• _WORKING DATA_
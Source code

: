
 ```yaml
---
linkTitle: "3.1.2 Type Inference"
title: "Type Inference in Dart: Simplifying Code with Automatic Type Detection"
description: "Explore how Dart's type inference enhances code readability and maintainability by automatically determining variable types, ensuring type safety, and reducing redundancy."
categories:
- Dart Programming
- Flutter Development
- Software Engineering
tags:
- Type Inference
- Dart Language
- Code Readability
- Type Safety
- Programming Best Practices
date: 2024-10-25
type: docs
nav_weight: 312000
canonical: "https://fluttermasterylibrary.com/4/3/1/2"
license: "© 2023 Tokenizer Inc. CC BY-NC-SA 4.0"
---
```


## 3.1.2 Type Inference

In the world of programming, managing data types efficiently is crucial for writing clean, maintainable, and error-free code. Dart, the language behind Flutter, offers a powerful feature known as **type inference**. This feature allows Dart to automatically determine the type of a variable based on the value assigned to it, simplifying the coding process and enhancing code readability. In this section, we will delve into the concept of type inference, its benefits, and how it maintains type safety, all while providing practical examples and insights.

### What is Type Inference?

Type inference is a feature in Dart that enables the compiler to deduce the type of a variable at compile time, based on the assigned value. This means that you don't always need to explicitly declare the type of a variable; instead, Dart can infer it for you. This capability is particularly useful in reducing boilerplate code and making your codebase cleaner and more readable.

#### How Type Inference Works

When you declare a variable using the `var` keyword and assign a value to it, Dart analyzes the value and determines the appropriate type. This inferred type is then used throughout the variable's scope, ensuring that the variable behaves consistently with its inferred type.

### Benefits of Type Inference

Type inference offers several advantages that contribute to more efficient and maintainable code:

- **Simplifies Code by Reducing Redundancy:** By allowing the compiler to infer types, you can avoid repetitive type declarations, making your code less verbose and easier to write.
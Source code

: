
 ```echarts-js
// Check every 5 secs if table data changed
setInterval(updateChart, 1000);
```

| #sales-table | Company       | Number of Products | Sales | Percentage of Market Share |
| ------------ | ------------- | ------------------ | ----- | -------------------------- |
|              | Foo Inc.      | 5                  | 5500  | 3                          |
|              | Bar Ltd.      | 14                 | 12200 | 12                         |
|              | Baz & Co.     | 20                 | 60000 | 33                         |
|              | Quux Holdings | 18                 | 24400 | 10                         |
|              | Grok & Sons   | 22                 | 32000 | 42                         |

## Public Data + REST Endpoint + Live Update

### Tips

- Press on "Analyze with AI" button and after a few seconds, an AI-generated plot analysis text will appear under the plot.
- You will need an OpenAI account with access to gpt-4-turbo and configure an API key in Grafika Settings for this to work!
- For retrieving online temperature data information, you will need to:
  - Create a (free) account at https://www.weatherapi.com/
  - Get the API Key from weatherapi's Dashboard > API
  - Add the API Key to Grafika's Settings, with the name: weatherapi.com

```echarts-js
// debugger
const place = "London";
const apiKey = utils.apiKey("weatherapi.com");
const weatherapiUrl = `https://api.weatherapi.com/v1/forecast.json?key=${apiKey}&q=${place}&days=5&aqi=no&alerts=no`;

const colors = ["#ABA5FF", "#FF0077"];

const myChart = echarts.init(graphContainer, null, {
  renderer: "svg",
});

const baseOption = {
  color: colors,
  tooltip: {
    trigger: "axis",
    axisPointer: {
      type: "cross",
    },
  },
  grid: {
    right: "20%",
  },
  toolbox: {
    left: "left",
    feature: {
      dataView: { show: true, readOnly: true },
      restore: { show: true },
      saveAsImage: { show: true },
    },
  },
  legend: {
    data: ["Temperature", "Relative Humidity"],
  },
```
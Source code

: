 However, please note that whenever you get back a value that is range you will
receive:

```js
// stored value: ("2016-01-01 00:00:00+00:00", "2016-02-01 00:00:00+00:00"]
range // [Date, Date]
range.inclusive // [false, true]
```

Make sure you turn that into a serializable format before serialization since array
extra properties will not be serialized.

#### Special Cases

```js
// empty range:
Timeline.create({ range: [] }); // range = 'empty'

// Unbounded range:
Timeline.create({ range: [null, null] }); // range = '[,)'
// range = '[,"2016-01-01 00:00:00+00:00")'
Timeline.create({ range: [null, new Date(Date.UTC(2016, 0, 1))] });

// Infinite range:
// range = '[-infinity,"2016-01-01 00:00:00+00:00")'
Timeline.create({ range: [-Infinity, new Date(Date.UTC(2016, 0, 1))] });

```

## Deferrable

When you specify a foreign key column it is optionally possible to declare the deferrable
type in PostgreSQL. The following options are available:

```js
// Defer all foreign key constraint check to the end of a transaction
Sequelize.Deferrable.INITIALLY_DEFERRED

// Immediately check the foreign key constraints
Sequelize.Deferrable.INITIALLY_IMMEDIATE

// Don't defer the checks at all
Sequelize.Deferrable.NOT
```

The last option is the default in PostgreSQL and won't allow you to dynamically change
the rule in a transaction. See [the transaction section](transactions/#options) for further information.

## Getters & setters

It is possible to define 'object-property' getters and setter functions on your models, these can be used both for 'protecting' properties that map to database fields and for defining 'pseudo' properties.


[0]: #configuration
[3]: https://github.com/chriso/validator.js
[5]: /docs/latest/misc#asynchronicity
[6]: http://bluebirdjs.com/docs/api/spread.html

• _WORK ITEM_
Show me every line of the entries above that holds "apiKey".

• _ANSWER TO THE EXERCISE_
const apiKey = utils.apiKey("weatherapi.com");
const weatherapiUrl = `https://api.weatherapi.com/v1/forecast.json?key=${apiKey}&q=${place}&days=5&aqi=no&alerts=no`;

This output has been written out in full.